PANTHER-IPF negative, stopped early for harm from steroids, Imuran in IPF (RCT)
As we reported a few months ago, the PANTHER-IPF trial was stopped early for safety, when it became clear that the combination of prednisone and azathioprine was hurting people with idiopathic pulmonary fibrosis (IPF). Ganesh Raghu (U-Washington), Kevin Anstrom (Duke), Talmadge King (UCSF) et al report the final results in the May 24 New England Journal of Medicine.
A little history: Although evidence was lacking, a 2000 American Thoracic Society (ATS) consensus guideline suggested using prednisone and either azathioprine (Imuran) or cyclophosphamide (Cytoxan) for some patients with IPF. Surveys in the mid-2000s suggested that almost half of pulmonologists were doing so -- sometimes adding N-acetylcysteine, as well. N-acetylcysteine ("NAC" or Mucomyst) got into the mix after a randomized trial in NEJM 2005 showed a benefit in protecting lung function by adding N-acetylcysteine to prednisone + azathioprine, as compared to azathioprine and prednisone alone. However, the lack of a real control group (i.e., placebo) made its conclusions unreliable.

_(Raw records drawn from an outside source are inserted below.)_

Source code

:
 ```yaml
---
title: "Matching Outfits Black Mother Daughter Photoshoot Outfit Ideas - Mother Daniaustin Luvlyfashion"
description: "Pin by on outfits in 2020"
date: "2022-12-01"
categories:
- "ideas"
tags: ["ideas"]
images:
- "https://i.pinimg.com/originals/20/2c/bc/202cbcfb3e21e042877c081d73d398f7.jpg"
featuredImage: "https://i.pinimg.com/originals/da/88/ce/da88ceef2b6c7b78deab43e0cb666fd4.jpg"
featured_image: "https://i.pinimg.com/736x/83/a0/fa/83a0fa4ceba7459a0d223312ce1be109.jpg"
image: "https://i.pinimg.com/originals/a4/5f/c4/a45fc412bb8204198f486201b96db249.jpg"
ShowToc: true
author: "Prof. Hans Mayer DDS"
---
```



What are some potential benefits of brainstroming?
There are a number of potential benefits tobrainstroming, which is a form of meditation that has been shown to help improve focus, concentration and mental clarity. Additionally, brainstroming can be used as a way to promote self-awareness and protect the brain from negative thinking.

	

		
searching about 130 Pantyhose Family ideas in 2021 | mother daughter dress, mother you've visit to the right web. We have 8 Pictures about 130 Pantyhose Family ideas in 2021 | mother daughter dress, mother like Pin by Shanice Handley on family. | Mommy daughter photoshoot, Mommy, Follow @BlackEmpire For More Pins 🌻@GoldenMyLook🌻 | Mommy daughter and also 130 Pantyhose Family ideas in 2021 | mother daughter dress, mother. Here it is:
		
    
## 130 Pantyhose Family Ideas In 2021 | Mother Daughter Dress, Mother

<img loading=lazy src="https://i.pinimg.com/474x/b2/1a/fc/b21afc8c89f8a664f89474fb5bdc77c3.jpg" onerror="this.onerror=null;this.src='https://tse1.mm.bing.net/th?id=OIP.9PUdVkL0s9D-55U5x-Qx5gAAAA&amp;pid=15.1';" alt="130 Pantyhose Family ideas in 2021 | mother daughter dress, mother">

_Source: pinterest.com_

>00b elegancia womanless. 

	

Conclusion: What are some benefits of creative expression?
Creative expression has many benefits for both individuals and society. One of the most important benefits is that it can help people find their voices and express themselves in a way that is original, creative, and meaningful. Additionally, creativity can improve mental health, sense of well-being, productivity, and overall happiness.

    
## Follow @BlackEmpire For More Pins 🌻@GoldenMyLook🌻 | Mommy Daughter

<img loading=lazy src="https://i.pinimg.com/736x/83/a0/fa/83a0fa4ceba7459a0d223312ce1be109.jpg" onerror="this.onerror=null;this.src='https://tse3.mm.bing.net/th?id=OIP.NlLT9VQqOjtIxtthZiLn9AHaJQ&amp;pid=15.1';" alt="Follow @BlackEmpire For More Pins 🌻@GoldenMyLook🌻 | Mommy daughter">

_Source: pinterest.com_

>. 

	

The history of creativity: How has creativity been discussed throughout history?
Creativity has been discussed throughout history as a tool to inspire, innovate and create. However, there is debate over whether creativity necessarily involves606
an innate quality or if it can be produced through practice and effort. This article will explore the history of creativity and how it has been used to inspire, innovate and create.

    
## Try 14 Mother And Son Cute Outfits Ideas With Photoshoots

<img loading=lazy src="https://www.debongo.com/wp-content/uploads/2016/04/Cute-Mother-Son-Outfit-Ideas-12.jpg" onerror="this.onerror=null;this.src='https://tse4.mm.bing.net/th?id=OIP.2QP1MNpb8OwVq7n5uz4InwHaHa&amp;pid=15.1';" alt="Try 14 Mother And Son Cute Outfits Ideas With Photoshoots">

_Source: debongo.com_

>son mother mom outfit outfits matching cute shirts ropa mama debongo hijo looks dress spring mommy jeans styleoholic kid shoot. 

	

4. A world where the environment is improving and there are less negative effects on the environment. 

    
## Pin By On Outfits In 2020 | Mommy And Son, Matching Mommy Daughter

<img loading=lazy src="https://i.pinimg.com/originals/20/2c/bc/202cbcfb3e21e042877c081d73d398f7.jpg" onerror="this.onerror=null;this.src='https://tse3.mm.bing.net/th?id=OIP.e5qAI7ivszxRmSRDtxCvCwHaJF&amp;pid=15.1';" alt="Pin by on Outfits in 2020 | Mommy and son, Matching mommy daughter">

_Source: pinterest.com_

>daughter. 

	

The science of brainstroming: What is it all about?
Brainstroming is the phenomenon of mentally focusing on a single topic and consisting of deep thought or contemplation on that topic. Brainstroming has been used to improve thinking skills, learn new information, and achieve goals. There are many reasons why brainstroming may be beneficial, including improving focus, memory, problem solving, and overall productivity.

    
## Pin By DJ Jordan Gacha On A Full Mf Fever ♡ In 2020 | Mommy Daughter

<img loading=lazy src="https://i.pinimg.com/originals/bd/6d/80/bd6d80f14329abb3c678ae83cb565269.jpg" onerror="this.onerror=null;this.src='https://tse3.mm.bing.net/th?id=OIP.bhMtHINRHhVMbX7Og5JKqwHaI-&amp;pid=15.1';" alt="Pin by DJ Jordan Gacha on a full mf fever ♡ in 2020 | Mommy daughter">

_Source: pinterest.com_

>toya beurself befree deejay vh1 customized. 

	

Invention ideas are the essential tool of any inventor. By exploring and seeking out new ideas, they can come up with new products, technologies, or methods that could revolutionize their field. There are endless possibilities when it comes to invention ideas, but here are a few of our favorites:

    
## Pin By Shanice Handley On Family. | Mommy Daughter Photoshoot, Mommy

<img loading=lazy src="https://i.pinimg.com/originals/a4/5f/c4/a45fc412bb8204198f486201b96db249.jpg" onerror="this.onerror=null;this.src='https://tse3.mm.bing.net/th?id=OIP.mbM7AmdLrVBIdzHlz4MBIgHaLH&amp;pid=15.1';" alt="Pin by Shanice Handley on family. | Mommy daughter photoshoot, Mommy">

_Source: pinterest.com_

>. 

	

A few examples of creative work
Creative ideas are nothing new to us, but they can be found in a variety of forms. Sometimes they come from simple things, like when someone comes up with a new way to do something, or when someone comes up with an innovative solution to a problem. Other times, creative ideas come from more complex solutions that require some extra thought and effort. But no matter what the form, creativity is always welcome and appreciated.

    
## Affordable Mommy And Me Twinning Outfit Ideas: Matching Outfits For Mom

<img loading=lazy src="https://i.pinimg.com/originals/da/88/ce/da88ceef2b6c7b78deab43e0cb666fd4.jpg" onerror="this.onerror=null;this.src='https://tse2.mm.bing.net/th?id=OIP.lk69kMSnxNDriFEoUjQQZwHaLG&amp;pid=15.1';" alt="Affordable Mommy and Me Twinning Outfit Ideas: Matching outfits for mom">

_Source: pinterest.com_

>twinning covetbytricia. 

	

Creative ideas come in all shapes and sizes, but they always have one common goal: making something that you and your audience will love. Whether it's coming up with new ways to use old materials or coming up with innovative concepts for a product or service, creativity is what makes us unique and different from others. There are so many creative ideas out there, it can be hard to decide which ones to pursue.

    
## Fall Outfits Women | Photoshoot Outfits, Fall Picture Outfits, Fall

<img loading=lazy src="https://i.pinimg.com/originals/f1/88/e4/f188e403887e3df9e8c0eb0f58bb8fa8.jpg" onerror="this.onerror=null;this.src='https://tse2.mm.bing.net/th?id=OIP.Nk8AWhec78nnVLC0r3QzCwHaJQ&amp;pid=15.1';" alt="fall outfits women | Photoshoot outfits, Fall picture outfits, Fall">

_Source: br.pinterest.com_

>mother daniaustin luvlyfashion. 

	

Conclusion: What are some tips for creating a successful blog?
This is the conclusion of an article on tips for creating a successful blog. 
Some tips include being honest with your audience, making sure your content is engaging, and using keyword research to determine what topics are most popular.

The most recent ATS recommendation guidelines for idiopathic pulmonary fibrosis (IPF) do not advise using any specific agent to treat patients with IPF, and suggest not using immunotherapy. Reliable evidence to guide therapy for IPF -- or the withholding of it -- remained scant.
What They Did
Randomized 236 patients with mild-to-moderate IPF (diagnosed by CT criteria or biopsy, with forced vital capacity >= 50% predicted) to receive one of three medication regimens for 6 months (with 60 month follow-up):
N-acetylcysteine (NAC) alone (81 patients);
NAC, prednisone, and azathioprine/Imuran (77 patients);
Placebo (78 patients)
The primary outcome was change in FVC during the study period, with numerous secondary outcomes (death, exacerbations, etc.).
What They Found
Bad things happened to people taking prednisone and azathioprine with NAC:
8 died, vs. 1 in the placebo group (p=0.01), almost all due to respiratory causes.
23 were hospitalized, vs. 7 in the placebo group (p<0.001)
5 had acute exacerbations of IPF, vs. none in the placebo group.
24 serious adverse events, vs. 8 in placebo (p=0.001).
Periodic safety reviews were designed into PANTHER-IPF, and after the interim analysis, the prednisone/azathioprine/NAC arm was stopped for safety on October 14, 2011.
There was no difference in forced vital capacity (FVC) / lung function between groups at the time of trial stoppage between the prednisone/azathioprine/NAC arm and placebo (both had lost ~240 mL of FVC).
Clinical Takeaway: Providing prednisone and azathioprine to patients with IPF looks like a very bad idea. As a reminder, the ATS guidelines for management of IPF do not recommend prednisone alone, either. The N-acetylcysteine and placebo arms of PANTHER-IPF will continue on; we and our patients can hold out hope that this benign medication might help people with this so-far untreatable disease.
The IPF Clinical Research Network authors. Prednisone, Azathioprine, and N-Acetylcysteine for Pulmonary Fibrosis. N Engl J Med 2012;366:1968-1977.